● **Material provided**
+++

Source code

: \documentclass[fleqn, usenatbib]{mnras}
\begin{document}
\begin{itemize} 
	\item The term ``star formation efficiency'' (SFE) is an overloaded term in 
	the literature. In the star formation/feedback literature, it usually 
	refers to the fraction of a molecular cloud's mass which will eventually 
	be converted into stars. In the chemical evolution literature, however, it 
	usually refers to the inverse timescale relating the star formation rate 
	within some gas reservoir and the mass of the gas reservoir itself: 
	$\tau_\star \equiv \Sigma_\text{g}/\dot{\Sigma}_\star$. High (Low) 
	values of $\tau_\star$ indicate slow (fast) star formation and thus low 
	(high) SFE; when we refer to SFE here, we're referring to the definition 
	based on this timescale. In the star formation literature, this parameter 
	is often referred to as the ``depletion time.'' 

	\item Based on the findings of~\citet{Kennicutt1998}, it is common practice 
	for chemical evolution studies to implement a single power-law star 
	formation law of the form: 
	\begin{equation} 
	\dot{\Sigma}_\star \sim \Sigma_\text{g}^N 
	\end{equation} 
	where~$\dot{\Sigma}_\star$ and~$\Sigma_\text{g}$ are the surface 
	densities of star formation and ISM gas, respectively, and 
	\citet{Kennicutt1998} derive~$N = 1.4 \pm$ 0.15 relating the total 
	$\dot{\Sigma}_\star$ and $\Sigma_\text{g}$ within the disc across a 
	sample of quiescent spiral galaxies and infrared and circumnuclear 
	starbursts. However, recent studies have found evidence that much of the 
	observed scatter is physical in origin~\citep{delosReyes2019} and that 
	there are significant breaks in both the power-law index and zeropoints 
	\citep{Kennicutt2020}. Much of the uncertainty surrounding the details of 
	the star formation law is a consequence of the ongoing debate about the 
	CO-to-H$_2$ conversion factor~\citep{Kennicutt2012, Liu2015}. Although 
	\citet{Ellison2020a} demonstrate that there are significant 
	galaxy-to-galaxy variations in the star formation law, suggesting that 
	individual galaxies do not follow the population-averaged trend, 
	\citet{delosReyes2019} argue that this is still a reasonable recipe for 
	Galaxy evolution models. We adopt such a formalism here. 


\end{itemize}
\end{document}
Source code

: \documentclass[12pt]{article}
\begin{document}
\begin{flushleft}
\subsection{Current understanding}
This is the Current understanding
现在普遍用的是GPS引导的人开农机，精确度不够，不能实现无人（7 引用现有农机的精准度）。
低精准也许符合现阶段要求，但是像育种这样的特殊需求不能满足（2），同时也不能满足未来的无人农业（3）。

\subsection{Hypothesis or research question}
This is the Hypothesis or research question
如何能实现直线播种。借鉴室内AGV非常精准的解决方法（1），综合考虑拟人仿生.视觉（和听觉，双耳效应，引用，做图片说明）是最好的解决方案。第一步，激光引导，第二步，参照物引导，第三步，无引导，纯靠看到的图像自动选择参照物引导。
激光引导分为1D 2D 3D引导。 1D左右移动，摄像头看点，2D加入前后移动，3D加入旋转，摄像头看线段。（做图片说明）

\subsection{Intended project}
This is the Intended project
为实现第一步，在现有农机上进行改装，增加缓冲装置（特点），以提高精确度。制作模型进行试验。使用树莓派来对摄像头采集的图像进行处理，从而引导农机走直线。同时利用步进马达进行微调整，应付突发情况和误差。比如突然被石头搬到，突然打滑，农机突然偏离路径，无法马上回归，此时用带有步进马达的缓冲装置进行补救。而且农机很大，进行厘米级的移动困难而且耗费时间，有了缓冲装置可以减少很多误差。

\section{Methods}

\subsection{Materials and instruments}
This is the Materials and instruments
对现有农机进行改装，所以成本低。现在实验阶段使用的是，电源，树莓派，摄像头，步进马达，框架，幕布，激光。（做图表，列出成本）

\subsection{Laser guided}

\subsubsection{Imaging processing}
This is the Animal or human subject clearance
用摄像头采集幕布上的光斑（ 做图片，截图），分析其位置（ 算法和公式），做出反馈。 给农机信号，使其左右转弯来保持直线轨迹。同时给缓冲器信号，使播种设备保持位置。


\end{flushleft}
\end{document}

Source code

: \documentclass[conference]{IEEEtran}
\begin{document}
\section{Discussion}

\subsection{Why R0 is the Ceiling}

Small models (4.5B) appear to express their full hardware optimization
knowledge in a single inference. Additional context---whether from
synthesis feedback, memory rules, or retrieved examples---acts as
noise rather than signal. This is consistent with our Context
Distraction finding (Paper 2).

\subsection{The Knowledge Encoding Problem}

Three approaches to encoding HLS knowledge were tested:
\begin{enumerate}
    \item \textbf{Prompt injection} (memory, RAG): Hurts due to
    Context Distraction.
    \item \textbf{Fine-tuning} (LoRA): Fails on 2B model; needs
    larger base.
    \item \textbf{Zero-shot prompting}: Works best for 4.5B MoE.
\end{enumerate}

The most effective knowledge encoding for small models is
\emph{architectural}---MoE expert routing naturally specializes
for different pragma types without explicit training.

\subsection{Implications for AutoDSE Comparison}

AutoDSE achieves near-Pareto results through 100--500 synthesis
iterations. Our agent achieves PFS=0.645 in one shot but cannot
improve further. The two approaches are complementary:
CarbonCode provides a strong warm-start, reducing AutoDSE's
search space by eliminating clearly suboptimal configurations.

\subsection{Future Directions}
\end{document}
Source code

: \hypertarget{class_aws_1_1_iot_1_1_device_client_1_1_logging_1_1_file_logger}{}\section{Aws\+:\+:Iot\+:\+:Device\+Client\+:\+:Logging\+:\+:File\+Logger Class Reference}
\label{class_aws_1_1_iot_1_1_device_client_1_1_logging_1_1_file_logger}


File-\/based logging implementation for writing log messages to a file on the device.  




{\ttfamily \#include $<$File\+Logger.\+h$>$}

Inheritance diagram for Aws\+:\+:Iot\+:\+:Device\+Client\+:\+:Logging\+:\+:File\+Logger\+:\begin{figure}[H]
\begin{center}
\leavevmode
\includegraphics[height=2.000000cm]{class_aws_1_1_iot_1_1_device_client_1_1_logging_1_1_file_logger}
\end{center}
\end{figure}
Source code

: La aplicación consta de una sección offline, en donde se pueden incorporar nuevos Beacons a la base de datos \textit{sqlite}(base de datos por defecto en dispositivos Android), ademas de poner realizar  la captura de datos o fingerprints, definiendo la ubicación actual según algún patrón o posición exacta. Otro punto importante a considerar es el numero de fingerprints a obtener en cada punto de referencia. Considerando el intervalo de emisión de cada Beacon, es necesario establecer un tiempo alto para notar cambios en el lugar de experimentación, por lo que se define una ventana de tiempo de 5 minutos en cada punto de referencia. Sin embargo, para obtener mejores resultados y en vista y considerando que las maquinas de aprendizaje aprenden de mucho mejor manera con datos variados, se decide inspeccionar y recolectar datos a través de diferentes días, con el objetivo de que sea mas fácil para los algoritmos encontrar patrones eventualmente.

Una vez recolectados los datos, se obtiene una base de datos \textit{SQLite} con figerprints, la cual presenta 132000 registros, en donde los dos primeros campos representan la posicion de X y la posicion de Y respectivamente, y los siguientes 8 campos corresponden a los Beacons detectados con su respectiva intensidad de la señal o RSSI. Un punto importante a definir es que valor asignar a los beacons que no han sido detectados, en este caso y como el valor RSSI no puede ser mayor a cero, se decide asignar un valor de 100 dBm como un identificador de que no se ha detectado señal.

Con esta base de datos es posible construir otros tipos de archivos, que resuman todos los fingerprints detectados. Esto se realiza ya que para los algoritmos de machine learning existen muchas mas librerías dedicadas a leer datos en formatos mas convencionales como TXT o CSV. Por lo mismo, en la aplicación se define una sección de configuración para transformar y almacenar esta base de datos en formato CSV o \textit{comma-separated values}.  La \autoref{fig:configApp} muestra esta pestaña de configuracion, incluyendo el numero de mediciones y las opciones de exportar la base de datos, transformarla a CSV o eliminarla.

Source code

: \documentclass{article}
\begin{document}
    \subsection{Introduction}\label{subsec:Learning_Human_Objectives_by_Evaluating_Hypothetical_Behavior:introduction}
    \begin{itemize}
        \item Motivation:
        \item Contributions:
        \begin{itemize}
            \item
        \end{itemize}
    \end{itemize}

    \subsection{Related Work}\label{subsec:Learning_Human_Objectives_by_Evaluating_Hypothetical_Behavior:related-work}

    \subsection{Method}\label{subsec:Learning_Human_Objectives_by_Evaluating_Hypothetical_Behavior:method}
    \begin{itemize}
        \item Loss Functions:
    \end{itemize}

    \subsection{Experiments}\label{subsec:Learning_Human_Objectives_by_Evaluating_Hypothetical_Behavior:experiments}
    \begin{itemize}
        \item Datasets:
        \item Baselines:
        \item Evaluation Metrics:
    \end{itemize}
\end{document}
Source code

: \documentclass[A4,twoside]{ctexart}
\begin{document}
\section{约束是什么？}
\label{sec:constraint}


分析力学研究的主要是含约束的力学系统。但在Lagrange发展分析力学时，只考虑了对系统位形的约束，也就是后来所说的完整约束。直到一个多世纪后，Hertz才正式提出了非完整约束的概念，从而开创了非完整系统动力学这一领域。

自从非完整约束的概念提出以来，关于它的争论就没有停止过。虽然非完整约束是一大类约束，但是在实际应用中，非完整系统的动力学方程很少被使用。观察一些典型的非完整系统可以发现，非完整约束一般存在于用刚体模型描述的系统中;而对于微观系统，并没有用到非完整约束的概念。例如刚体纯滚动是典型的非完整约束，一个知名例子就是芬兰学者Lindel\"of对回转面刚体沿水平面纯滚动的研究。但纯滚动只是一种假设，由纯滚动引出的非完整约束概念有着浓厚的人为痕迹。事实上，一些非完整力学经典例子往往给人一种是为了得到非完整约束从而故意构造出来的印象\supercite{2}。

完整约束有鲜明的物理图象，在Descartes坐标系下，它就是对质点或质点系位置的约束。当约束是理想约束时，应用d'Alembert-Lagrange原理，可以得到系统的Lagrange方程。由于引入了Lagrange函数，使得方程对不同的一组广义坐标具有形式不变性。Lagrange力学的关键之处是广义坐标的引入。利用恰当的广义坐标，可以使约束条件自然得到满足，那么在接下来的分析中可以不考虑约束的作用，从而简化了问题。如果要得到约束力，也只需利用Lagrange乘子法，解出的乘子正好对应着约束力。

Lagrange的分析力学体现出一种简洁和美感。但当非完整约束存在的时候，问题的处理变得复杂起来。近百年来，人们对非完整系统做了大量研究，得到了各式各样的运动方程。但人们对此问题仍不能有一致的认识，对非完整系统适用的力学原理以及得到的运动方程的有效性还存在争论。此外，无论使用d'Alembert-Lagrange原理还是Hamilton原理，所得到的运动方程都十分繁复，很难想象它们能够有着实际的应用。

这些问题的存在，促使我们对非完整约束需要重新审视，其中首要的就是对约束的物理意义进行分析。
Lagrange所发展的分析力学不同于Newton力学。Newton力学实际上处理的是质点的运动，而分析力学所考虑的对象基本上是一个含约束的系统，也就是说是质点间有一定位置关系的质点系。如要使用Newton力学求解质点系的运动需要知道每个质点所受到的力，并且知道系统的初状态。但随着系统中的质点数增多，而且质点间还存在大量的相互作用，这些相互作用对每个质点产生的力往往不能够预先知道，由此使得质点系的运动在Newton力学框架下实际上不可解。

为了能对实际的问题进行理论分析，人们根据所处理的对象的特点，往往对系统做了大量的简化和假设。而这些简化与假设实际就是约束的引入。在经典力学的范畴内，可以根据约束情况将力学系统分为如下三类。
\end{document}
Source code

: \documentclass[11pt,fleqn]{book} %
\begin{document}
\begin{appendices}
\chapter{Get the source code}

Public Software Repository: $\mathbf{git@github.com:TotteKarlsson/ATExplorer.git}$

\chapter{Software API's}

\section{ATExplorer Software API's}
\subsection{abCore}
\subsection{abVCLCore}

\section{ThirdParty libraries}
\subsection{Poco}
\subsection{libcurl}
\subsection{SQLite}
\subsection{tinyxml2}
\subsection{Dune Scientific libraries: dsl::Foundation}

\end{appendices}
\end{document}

+++

● **Exercise objective**
All lines from the beginning of the entries through the line marked "the literature. In" are to be output exactly; nothing else belongs in the answer.

● **Answer for the task**
Source code

: \documentclass[fleqn, usenatbib]{mnras}
\begin{document}
\begin{itemize} 
	\item The term ``star formation efficiency'' (SFE) is an overloaded term in 
	the literature. In the star formation/feedback literature, it usually 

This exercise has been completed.